***** THE DATA

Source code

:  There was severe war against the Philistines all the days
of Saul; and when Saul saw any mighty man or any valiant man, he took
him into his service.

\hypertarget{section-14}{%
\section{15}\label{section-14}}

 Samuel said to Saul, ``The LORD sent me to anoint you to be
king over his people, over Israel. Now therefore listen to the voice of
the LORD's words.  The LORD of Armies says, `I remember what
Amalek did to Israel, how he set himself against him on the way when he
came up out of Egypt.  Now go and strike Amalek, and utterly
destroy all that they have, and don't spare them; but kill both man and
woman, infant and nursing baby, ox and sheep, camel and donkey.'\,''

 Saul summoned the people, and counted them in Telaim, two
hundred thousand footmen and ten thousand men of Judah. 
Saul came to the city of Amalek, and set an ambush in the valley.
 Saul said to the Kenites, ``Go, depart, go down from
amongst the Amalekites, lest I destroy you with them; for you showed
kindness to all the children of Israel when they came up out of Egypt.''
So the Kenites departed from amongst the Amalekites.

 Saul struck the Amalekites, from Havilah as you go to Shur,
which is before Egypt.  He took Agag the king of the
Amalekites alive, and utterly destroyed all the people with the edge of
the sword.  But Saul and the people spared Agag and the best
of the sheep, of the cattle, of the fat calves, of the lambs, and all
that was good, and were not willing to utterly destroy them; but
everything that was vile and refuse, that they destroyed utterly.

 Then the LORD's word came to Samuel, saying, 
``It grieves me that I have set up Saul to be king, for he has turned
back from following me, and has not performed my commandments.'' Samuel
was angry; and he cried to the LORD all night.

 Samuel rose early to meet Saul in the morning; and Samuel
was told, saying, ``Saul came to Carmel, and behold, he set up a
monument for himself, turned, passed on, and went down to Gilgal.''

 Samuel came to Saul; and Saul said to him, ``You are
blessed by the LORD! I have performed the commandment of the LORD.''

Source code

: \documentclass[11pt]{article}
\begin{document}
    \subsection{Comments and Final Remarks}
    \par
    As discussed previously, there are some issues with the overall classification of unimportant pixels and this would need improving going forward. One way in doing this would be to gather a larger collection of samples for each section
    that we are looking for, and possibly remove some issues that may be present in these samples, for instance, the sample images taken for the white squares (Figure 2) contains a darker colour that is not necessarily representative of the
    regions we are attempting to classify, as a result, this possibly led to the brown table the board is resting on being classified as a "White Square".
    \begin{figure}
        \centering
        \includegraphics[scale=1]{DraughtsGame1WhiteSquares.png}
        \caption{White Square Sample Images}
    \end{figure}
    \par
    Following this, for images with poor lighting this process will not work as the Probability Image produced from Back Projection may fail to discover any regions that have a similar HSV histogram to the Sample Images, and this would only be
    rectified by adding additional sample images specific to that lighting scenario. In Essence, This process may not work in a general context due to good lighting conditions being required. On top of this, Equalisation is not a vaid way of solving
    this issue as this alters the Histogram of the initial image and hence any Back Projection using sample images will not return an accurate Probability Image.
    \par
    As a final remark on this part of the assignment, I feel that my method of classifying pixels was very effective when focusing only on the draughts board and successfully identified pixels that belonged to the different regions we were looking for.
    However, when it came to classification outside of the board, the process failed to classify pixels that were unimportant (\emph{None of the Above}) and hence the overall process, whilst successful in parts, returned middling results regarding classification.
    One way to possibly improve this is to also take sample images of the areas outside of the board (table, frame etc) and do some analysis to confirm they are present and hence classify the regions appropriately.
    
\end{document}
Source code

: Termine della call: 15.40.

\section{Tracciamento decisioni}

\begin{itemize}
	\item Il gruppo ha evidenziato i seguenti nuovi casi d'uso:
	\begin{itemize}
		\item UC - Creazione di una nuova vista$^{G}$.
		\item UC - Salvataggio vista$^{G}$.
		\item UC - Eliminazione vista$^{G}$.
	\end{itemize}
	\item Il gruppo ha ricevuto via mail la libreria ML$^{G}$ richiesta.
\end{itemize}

**********

» REQUIRED WORK:
Scan the material above for the word "with". Copy each line where it occurs.

» RESPONSE TO THIS EXERCISE:
amongst the Amalekites, lest I destroy you with them; for you showed
Amalekites alive, and utterly destroyed all the people with the edge of
    As discussed previously, there are some issues with the overall classification of unimportant pixels and this would need improving going forward. One way in doing this would be to gather a larger collection of samples for each section
    Following this, for images with poor lighting this process will not work as the Probability Image produced from Back Projection may fail to discover any regions that have a similar HSV histogram to the Sample Images, and this would only be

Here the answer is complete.